Paul Lachine

La vulnerabile Europa

CAMBRIDGE – L’Europa sta affrontando una crisi costituzionale. Nessuno sembra avere la forza di imporre una soluzione efficace per risolvere la crisi debitoria dei paesi periferici. Invece di ristrutturare i debiti palesemente insostenibili di Portogallo, Irlanda e Grecia (Pig), politici e policymaker fanno pressioni per ottenere pacchetti di salvataggio sempre più ampi che prevedono condizioni di austerità sempre meno realistiche. Sfortunatamente non solo “tirano per le lunghe”, sembra addirittura che la situazione gli stia sfuggendo di mano.

Per il momento, il problema è ancora gestibile dal punto di vista economico. La crescita dell’Eurozona è buona, ma i Pig rappresentano solo il 6% del Pil totale. Sostenendo ostinatamente che tali paesi stanno affrontando una crisi di liquidità e non un problema di solvenza, le autorità europee stanno mettendo a rischio l’intero sistema. Le principali economie dell’Eurozona come Spagna e Italia hanno enormi problemi debitori a livello domestico, soprattutto considerando la crescita anemica e l’evidente mancanza di competitività. L’ultima cosa di cui hanno bisogno è far credere alla gente che sia già in atto un’implicita “transfer-union”, ossia un’unione monetaria che si limita a trasferire risorse, e che le riforme e la ristrutturazione economica possano attendere.

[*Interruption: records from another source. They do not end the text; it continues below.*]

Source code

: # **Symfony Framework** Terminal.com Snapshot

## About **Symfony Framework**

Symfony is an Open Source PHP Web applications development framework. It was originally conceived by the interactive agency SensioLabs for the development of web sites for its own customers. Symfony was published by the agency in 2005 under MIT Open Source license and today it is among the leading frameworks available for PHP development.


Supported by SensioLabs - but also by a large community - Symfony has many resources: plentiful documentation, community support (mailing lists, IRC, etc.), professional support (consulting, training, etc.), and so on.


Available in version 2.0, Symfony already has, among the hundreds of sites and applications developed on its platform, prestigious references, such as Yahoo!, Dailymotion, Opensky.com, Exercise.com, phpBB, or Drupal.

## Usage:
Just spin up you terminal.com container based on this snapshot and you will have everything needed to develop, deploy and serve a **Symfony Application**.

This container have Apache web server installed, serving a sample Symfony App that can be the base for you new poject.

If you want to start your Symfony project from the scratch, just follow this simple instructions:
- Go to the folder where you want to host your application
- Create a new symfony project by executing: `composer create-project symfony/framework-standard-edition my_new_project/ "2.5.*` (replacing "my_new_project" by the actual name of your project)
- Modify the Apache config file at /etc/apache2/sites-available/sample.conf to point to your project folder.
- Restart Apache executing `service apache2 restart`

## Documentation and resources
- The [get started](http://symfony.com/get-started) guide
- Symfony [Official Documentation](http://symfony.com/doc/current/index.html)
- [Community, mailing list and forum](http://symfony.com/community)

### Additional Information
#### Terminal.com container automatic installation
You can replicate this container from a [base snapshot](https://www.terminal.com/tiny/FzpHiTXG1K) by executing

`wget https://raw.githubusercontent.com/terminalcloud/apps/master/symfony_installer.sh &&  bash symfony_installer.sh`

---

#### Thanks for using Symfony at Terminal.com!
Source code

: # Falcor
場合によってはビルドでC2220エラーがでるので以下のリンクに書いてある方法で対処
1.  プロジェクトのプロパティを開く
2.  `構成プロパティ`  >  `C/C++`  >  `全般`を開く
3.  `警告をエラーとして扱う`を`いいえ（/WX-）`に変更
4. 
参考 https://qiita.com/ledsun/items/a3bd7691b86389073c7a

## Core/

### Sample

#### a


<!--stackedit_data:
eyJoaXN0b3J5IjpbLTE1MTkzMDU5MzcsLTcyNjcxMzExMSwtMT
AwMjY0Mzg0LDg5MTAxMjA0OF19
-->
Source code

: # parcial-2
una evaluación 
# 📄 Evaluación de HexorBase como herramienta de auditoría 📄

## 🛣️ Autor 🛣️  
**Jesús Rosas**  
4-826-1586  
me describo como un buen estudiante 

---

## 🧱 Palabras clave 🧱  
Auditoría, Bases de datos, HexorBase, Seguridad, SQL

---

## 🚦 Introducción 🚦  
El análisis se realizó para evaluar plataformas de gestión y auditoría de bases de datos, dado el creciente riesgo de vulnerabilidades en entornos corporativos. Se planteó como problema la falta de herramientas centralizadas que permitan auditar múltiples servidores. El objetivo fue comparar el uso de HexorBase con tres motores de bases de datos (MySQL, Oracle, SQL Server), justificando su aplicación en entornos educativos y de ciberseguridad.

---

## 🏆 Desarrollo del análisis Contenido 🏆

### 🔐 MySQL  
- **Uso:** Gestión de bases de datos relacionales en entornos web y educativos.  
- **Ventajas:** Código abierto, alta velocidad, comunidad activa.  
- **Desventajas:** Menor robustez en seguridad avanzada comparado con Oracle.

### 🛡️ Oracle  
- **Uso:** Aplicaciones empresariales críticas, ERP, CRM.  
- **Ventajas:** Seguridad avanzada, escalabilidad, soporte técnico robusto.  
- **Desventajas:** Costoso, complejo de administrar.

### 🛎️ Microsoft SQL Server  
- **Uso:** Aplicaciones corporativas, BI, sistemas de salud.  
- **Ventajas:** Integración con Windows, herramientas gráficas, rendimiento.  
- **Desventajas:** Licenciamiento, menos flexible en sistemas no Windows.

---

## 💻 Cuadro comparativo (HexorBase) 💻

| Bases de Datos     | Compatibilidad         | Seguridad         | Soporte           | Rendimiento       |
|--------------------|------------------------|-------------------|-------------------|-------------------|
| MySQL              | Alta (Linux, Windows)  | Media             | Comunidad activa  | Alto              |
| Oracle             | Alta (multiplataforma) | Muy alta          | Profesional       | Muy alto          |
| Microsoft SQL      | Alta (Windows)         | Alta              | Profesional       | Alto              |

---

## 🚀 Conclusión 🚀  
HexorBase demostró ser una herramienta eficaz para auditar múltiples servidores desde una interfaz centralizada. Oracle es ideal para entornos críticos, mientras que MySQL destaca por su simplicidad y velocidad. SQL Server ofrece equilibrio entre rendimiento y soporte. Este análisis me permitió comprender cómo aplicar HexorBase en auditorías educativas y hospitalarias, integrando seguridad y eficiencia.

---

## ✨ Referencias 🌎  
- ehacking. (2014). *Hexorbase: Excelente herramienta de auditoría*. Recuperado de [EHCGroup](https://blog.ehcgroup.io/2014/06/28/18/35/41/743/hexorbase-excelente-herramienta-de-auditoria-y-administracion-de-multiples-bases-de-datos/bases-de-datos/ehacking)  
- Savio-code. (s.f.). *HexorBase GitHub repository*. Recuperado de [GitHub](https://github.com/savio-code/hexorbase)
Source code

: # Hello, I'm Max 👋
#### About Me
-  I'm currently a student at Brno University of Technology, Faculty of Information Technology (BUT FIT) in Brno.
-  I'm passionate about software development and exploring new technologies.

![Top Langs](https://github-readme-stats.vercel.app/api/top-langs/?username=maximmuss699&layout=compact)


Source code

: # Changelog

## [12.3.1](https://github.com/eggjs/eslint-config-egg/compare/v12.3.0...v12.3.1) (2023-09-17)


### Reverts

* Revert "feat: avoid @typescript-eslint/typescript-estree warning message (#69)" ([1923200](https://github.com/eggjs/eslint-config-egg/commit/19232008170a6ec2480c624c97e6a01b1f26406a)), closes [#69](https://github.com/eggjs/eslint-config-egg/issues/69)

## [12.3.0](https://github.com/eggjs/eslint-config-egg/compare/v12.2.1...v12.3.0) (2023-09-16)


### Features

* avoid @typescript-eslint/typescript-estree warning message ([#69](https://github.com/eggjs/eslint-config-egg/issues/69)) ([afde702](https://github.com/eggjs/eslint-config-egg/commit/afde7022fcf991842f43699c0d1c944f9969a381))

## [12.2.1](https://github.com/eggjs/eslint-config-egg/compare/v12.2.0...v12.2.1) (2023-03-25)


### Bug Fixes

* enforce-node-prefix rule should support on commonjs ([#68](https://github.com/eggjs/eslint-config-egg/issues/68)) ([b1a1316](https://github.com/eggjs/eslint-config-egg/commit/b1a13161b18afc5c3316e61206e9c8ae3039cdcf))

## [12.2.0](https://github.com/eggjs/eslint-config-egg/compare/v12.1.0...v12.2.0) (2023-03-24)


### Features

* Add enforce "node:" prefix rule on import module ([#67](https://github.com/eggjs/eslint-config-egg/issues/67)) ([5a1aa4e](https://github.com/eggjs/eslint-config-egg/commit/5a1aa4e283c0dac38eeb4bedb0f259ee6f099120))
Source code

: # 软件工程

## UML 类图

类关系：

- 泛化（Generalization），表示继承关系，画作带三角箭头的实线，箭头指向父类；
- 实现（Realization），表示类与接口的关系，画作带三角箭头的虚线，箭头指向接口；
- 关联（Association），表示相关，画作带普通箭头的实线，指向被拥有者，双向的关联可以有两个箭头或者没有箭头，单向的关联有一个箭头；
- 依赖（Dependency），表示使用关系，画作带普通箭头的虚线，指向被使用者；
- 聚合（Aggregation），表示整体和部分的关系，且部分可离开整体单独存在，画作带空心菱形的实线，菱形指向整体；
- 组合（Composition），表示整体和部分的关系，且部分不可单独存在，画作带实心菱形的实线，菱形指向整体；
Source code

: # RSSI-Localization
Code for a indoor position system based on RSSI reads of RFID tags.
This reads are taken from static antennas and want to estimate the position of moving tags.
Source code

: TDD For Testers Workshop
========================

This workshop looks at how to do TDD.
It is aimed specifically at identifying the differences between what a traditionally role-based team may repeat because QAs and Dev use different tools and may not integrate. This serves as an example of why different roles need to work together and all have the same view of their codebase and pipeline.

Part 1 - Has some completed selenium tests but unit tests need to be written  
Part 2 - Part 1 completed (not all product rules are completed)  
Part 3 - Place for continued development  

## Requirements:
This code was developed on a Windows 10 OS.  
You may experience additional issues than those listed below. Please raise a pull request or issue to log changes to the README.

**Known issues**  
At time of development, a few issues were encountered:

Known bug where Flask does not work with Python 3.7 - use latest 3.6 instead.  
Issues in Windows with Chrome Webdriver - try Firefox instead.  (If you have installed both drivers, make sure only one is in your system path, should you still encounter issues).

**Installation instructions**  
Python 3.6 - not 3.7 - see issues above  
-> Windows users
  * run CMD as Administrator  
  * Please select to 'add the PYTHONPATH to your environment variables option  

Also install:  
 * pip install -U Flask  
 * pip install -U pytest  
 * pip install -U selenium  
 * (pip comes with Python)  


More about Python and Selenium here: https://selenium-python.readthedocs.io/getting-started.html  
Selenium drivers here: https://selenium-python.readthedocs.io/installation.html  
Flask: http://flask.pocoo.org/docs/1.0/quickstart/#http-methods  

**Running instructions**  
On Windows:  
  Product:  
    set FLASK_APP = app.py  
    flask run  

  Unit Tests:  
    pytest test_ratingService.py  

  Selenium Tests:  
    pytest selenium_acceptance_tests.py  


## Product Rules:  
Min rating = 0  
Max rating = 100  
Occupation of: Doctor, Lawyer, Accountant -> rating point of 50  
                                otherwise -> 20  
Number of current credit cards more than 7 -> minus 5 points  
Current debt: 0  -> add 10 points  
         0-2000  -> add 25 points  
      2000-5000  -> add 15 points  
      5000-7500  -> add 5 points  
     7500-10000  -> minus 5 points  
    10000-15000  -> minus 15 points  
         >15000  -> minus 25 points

Secondo le autorità dell’Unione europea sarebbe catastrofico ristrutturare i debiti di qualsiasi membro secondo logiche predefinite. È indubbio che il contagio continuerà a perseverare dopo la ristrutturazione greca. Cesserà di diffondersi solo nel momento in cui la Germania costruirà un solido e credibile firewall, presumibilmente intorno al debito del governo centrale spagnolo e italiano. Questo è esattamente il tipo di soluzione pratica che si auspica in un’area valutaria realmente integrata. Allora, perché i leader europei considerano inconcepibile questa soluzione intermedia?